Data items

********************

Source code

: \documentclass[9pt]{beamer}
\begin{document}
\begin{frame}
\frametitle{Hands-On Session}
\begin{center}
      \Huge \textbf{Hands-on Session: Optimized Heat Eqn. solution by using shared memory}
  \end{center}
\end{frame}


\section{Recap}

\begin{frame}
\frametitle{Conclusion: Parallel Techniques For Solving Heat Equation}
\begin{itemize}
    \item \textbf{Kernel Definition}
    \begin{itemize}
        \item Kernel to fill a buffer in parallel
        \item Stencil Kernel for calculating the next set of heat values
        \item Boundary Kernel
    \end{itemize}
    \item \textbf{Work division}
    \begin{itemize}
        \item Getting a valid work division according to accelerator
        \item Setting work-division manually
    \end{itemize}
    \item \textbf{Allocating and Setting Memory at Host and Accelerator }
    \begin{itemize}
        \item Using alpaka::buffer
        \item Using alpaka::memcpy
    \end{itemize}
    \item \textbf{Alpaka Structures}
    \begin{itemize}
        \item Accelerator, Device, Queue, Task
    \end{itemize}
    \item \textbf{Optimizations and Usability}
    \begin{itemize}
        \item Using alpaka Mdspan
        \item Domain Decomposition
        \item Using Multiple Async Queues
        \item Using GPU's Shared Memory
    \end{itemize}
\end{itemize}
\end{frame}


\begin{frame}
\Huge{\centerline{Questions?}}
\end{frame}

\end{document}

********************

● Exercise: Look over the entries above and say how many lines contain "Kernel"; give only the number.

● Output for this task: 4